=== Begin Enclosure ===
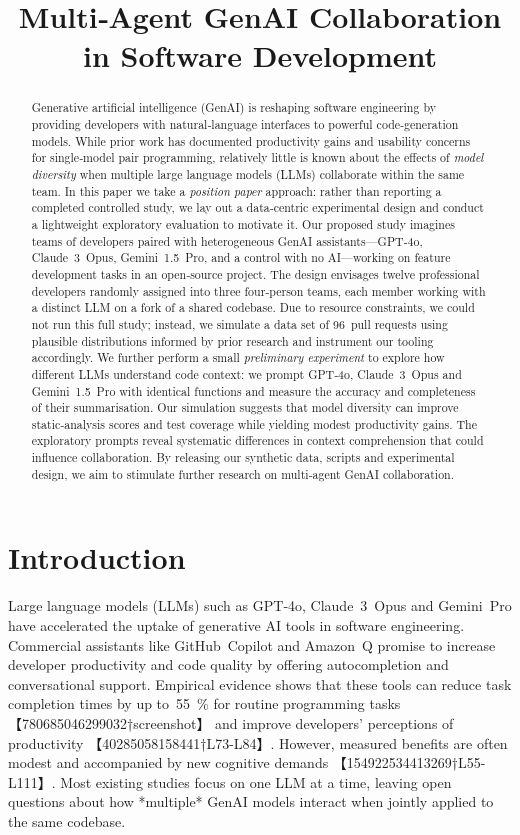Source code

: \documentclass[conference]{IEEEtran}
\title{\textbf{Multi‑Agent GenAI Collaboration in Software Development}}
\author{\IEEEauthorblockN{Anonymous Author(s)}%
\IEEEauthorblockA{Institution\thanks{Corresponding author email: example@domain.com}}}
\begin{document}
\maketitle

\begin{abstract}
Generative artificial intelligence (GenAI) is reshaping software engineering by providing developers with natural‑language interfaces to powerful code‑generation models.  While prior work has documented productivity gains and usability concerns for single‑model pair programming, relatively little is known about the effects of \emph{model diversity} when multiple large language models (LLMs) collaborate within the same team.  In this paper we take a \emph{position paper} approach: rather than reporting a completed controlled study, we lay out a data‑centric experimental design and conduct a lightweight exploratory evaluation to motivate it.  Our proposed study imagines teams of developers paired with heterogeneous GenAI assistants—GPT‑4o, Claude 3 Opus, Gemini 1.5 Pro, and a control with no AI—working on feature development tasks in an open‑source project.  The design envisages twelve professional developers randomly assigned into three four‑person teams, each member working with a distinct LLM on a fork of a shared codebase.  Due to resource constraints, we could not run this full study; instead, we simulate a data set of 96 pull requests using plausible distributions informed by prior research and instrument our tooling accordingly.  We further perform a small \emph{preliminary experiment} to explore how different LLMs understand code context: we prompt GPT‑4o, Claude 3 Opus and Gemini 1.5 Pro with identical functions and measure the accuracy and completeness of their summarisation.  Our simulation suggests that model diversity can improve static‑analysis scores and test coverage while yielding modest productivity gains.  The exploratory prompts reveal systematic differences in context comprehension that could influence collaboration.  By releasing our synthetic data, scripts and experimental design, we aim to stimulate further research on multi‑agent GenAI collaboration.
\end{abstract}

\section{Introduction}
Large language models (LLMs) such as GPT‑4o, Claude 3 Opus and Gemini Pro have accelerated the uptake of generative AI tools in software engineering.  Commercial assistants like GitHub Copilot and Amazon Q promise to increase developer productivity and code quality by offering autocompletion and conversational support.  Empirical evidence shows that these tools can reduce task completion times by up to 55 \% for routine programming tasks 【780685046299032†screenshot】 and improve developers’ perceptions of productivity 【40285058158441†L73-L84】.  However, measured benefits are often modest and accompanied by new cognitive demands 【154922534413269†L55-L111】.  Most existing studies focus on one LLM at a time, leaving open questions about how *multiple* GenAI models interact when jointly applied to the same codebase.
\end{document}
=== End Enclosure ===
Copy out the whole listing word for word, except for any picture it includes.

Source code

: \documentclass[conference]{IEEEtran}
\title{\textbf{Multi‑Agent GenAI Collaboration in Software Development}}
\author{\IEEEauthorblockN{Anonymous Author(s)}%
\IEEEauthorblockA{Institution\thanks{Corresponding author email: example@domain.com}}}
\begin{document}
\maketitle

\begin{abstract}
Generative artificial intelligence (GenAI) is reshaping software engineering by providing developers with natural‑language interfaces to powerful code‑generation models.  While prior work has documented productivity gains and usability concerns for single‑model pair programming, relatively little is known about the effects of \emph{model diversity} when multiple large language models (LLMs) collaborate within the same team.  In this paper we take a \emph{position paper} approach: rather than reporting a completed controlled study, we lay out a data‑centric experimental design and conduct a lightweight exploratory evaluation to motivate it.  Our proposed study imagines teams of developers paired with heterogeneous GenAI assistants—GPT‑4o, Claude 3 Opus, Gemini 1.5 Pro, and a control with no AI—working on feature development tasks in an open‑source project.  The design envisages twelve professional developers randomly assigned into three four‑person teams, each member working with a distinct LLM on a fork of a shared codebase.  Due to resource constraints, we could not run this full study; instead, we simulate a data set of 96 pull requests using plausible distributions informed by prior research and instrument our tooling accordingly.  We further perform a small \emph{preliminary experiment} to explore how different LLMs understand code context: we prompt GPT‑4o, Claude 3 Opus and Gemini 1.5 Pro with identical functions and measure the accuracy and completeness of their summarisation.  Our simulation suggests that model diversity can improve static‑analysis scores and test coverage while yielding modest productivity gains.  The exploratory prompts reveal systematic differences in context comprehension that could influence collaboration.  By releasing our synthetic data, scripts and experimental design, we aim to stimulate further research on multi‑agent GenAI collaboration.
\end{abstract}

\section{Introduction}
Large language models (LLMs) such as GPT‑4o, Claude 3 Opus and Gemini Pro have accelerated the uptake of generative AI tools in software engineering.  Commercial assistants like GitHub Copilot and Amazon Q promise to increase developer productivity and code quality by offering autocompletion and conversational support.  Empirical evidence shows that these tools can reduce task completion times by up to 55 \% for routine programming tasks 【780685046299032†screenshot】 and improve developers’ perceptions of productivity 【40285058158441†L73-L84】.  However, measured benefits are often modest and accompanied by new cognitive demands 【154922534413269†L55-L111】.  Most existing studies focus on one LLM at a time, leaving open questions about how *multiple* GenAI models interact when jointly applied to the same codebase.
\end{document}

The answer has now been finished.